> Work task: What must be returned is the number of lines in the records holding the word "CPU만", with no other text.

> Provided records:
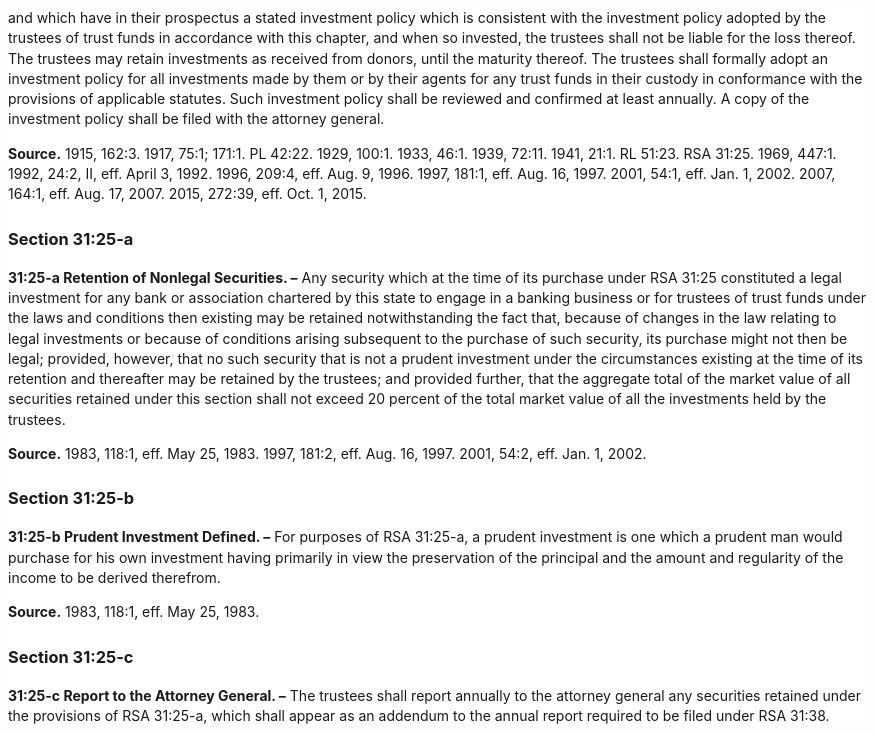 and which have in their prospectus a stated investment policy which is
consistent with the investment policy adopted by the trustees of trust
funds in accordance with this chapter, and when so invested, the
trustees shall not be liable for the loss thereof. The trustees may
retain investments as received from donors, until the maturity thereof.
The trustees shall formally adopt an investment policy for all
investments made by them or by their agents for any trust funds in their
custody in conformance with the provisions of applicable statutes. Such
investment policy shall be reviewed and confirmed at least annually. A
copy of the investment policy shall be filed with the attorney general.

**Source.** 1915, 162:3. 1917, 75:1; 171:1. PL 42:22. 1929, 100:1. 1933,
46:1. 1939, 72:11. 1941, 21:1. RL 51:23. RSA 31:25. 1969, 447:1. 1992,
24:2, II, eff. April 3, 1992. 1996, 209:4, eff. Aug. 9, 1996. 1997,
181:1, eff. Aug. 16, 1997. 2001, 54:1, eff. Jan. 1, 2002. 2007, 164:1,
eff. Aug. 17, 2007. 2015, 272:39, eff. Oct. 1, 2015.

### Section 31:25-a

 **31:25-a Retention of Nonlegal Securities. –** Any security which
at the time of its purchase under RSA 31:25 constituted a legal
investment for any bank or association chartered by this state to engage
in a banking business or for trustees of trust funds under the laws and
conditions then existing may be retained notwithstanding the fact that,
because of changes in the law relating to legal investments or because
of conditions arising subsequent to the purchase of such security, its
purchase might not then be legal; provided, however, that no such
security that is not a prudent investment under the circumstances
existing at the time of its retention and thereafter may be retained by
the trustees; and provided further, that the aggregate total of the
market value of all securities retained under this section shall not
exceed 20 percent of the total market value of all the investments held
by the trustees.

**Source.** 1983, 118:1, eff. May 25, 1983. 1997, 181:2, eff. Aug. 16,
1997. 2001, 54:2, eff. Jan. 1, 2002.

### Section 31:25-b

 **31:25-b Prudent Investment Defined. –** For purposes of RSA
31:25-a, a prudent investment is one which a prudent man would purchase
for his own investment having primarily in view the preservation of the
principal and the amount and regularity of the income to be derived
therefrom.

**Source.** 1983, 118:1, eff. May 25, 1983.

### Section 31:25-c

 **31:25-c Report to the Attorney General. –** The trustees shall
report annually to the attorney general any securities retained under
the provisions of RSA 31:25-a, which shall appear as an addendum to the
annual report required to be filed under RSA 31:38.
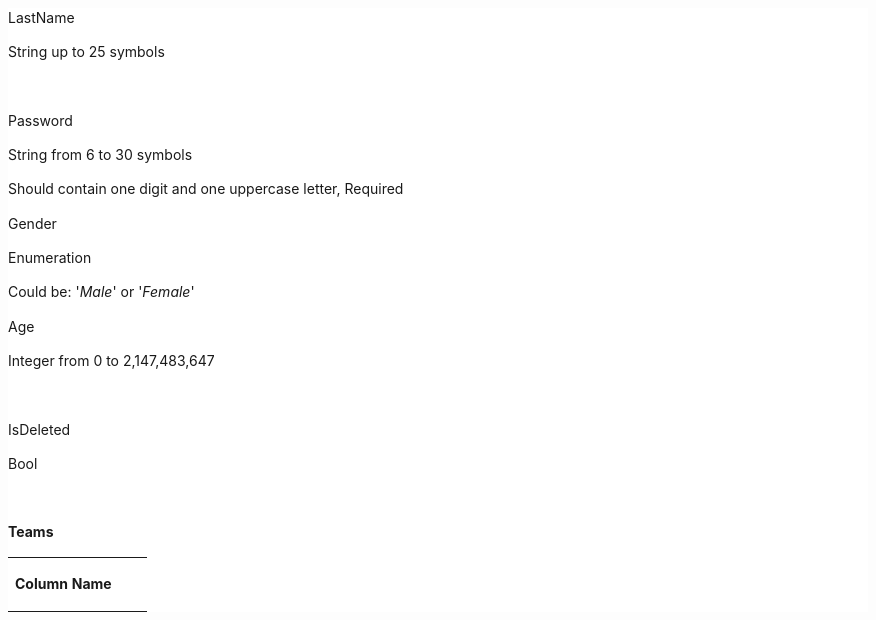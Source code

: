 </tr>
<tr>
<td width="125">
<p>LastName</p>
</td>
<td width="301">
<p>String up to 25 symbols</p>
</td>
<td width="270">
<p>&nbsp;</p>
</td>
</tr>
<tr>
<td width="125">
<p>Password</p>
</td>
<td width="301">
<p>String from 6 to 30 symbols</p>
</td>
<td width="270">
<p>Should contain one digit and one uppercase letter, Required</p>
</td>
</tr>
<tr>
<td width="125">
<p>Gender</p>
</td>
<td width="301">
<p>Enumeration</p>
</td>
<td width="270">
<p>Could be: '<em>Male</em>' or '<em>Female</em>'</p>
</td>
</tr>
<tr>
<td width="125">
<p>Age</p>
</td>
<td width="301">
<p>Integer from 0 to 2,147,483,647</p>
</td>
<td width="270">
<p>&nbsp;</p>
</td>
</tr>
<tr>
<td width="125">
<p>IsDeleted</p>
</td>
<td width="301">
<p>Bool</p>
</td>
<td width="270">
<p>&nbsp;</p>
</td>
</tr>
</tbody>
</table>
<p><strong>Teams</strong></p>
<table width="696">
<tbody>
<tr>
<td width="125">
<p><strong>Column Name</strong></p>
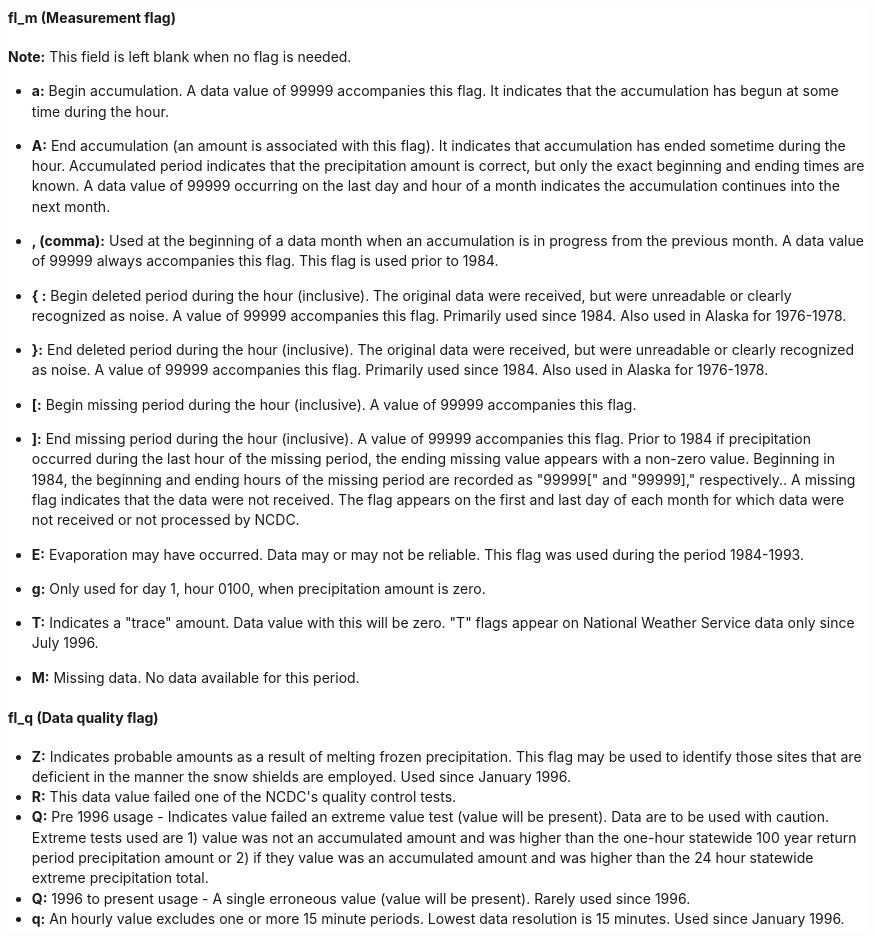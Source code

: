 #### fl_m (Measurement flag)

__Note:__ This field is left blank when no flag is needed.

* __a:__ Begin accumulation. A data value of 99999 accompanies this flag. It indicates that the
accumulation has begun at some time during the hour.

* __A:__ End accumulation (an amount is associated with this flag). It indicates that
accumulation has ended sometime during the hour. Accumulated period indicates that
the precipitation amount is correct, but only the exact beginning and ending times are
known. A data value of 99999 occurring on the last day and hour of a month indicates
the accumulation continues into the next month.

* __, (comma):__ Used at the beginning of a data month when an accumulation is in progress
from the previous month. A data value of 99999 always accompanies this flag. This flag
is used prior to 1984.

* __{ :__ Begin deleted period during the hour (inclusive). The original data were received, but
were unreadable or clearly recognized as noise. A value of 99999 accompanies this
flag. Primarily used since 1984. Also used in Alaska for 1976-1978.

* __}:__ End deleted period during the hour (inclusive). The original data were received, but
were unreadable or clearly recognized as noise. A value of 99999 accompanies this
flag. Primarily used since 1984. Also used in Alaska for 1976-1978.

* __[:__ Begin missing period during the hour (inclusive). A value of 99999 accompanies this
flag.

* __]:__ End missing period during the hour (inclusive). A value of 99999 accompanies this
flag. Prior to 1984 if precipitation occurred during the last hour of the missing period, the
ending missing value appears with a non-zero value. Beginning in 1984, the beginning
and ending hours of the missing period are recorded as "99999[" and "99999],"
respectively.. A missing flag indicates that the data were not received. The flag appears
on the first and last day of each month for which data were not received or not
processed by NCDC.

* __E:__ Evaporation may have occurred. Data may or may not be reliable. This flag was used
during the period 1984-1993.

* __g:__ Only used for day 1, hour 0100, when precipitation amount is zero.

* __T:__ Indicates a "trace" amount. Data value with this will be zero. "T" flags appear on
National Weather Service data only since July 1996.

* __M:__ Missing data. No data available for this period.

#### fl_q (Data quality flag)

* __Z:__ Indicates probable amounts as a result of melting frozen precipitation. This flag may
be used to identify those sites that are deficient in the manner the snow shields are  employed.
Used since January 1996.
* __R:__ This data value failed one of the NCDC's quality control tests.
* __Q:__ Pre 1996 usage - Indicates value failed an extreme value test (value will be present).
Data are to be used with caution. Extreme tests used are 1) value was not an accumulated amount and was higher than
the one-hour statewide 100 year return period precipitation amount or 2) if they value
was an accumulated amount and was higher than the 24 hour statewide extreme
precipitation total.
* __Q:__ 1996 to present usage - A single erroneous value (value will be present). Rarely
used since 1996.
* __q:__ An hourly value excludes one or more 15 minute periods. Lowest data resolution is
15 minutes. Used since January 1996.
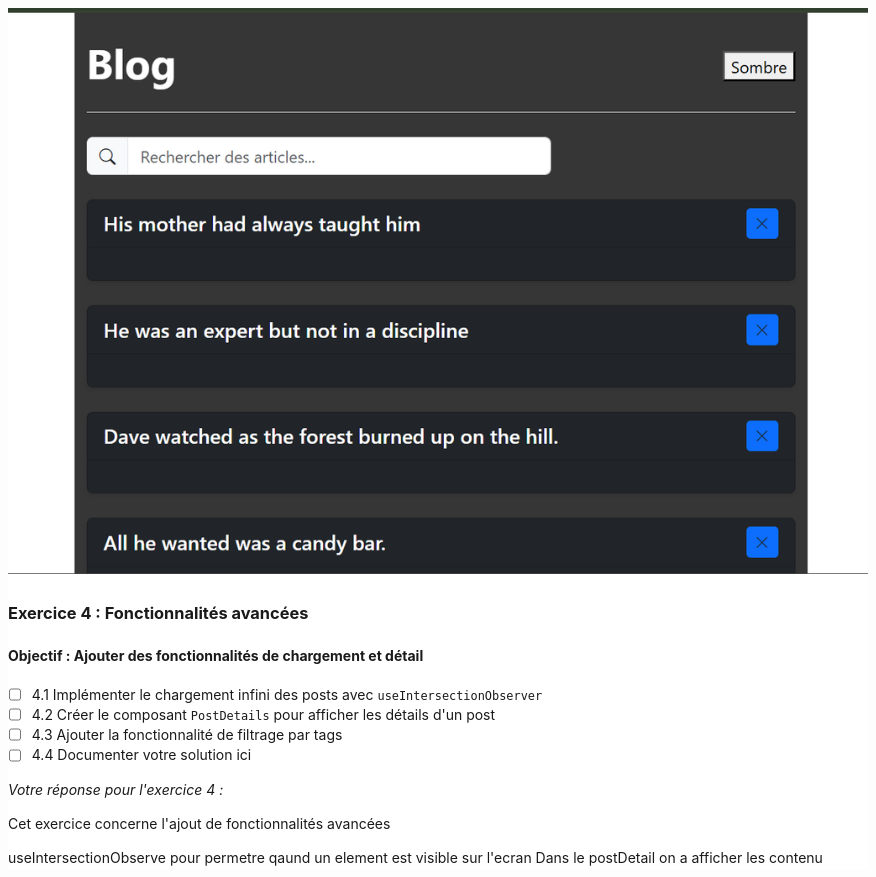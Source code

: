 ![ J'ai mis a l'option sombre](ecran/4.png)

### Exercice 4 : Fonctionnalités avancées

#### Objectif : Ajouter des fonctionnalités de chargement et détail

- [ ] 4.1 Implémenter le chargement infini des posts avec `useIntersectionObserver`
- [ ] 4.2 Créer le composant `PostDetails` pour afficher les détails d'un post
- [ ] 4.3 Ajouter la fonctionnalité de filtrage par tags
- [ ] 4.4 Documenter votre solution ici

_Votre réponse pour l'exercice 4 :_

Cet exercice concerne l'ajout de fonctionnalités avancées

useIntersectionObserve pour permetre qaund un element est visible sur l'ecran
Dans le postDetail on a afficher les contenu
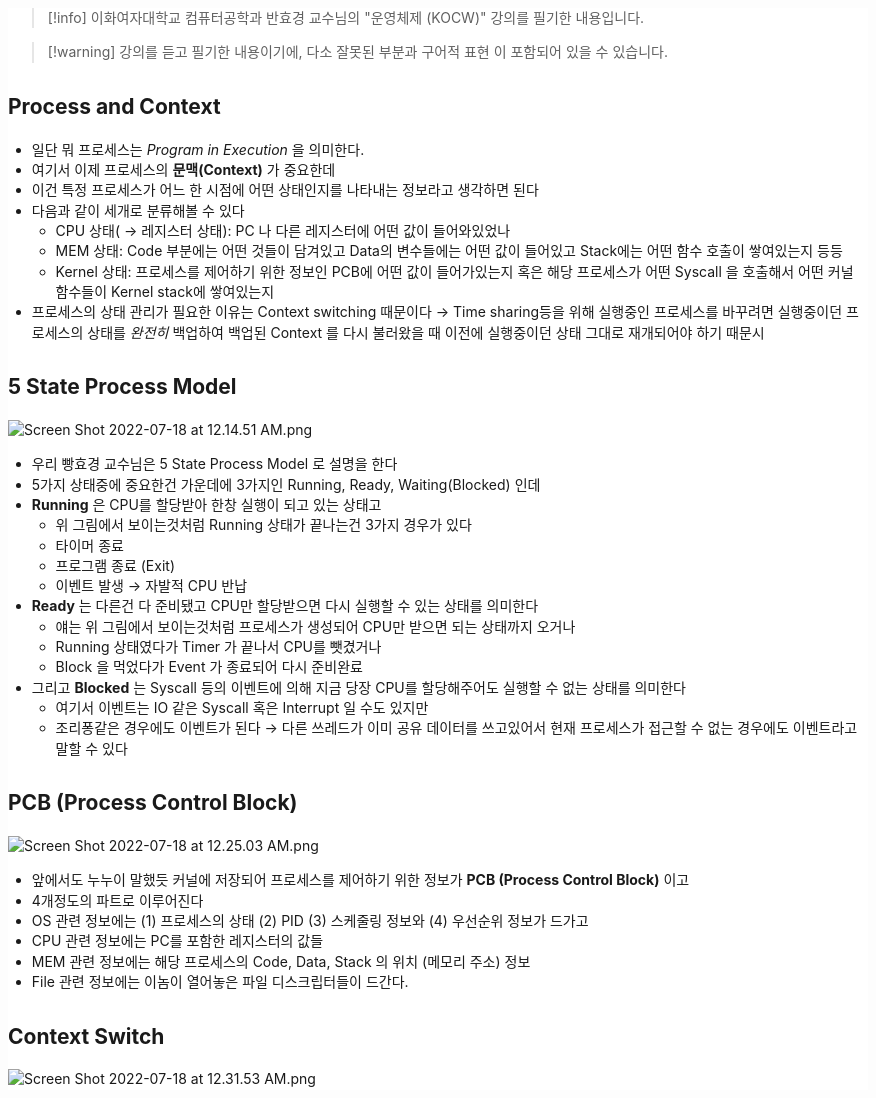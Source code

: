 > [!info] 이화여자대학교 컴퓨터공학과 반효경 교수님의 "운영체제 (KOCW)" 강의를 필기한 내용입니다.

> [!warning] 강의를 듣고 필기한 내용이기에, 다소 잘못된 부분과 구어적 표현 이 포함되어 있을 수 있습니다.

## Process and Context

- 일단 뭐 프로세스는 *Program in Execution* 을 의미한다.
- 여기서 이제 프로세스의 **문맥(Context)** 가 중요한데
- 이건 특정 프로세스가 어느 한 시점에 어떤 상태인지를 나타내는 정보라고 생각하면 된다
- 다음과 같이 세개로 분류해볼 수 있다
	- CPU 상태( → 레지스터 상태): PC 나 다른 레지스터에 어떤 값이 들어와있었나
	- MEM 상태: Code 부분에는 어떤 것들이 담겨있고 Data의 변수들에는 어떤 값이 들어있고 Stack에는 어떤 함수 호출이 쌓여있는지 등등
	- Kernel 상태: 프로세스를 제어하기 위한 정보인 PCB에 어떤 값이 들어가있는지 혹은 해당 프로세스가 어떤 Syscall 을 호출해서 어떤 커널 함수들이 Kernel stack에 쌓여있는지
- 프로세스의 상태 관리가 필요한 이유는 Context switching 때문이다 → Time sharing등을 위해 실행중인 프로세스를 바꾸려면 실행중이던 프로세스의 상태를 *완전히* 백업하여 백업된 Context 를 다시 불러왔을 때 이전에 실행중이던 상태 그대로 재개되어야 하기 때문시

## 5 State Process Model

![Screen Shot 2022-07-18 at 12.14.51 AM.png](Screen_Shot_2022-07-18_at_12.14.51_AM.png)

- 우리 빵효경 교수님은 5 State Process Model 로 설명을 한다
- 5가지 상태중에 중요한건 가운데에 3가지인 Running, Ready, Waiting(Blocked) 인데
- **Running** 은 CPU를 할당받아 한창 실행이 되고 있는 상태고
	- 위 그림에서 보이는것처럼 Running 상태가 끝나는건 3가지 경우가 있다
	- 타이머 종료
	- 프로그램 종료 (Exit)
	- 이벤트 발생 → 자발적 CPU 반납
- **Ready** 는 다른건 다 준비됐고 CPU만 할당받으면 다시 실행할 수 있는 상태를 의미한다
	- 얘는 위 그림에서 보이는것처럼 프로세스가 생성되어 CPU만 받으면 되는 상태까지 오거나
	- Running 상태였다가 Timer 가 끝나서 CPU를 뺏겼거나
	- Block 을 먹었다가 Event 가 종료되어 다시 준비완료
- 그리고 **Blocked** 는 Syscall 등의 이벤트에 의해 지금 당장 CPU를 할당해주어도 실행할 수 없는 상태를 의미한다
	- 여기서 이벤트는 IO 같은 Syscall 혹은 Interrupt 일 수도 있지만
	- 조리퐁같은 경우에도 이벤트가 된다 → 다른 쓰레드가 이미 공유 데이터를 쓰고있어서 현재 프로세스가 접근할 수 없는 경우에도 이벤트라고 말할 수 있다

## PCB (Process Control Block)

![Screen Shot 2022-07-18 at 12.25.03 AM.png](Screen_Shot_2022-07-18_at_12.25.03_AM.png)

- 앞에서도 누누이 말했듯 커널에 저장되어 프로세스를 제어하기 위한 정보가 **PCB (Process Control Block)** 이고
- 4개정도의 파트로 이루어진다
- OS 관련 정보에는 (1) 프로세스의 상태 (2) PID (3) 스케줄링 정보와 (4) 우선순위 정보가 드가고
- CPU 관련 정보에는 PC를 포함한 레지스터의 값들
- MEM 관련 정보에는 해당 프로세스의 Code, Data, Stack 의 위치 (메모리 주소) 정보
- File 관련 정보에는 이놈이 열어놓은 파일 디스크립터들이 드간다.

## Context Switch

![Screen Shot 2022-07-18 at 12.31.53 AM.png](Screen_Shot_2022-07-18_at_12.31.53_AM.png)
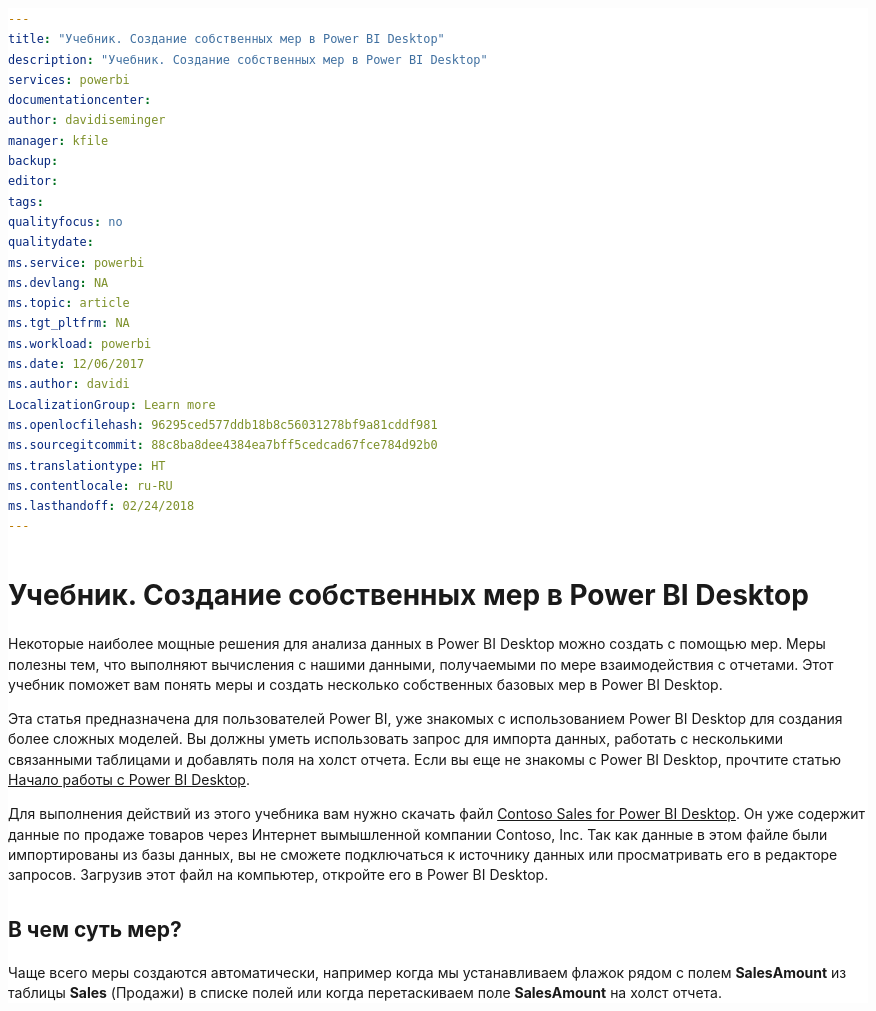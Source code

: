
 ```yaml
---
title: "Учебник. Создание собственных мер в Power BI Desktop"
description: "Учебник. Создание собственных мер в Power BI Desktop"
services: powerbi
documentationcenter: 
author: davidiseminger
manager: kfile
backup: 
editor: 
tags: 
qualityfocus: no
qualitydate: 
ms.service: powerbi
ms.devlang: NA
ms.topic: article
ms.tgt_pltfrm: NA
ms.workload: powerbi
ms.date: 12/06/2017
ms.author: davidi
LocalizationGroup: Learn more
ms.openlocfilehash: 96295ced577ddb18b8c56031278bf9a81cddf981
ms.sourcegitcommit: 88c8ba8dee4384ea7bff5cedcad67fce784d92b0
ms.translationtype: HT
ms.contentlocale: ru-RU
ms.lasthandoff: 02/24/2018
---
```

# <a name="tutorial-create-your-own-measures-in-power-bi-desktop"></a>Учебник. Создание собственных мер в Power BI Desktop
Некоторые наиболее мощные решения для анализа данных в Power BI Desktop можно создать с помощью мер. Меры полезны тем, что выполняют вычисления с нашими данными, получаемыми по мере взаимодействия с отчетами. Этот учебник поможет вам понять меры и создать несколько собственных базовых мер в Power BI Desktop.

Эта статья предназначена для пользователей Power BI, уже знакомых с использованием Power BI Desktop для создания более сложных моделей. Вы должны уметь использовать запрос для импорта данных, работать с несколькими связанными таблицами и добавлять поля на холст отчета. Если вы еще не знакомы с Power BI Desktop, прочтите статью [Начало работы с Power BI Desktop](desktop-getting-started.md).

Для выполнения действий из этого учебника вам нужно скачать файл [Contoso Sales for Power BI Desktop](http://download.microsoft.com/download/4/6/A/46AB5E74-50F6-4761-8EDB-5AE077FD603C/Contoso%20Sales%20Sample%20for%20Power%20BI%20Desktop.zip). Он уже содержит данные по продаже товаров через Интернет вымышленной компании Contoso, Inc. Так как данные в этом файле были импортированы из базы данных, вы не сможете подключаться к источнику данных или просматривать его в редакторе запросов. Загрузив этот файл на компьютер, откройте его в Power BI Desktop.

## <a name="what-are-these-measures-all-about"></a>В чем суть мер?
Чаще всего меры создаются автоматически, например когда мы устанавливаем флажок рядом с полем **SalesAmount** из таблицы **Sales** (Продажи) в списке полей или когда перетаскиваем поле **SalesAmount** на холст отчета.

> Written response: 2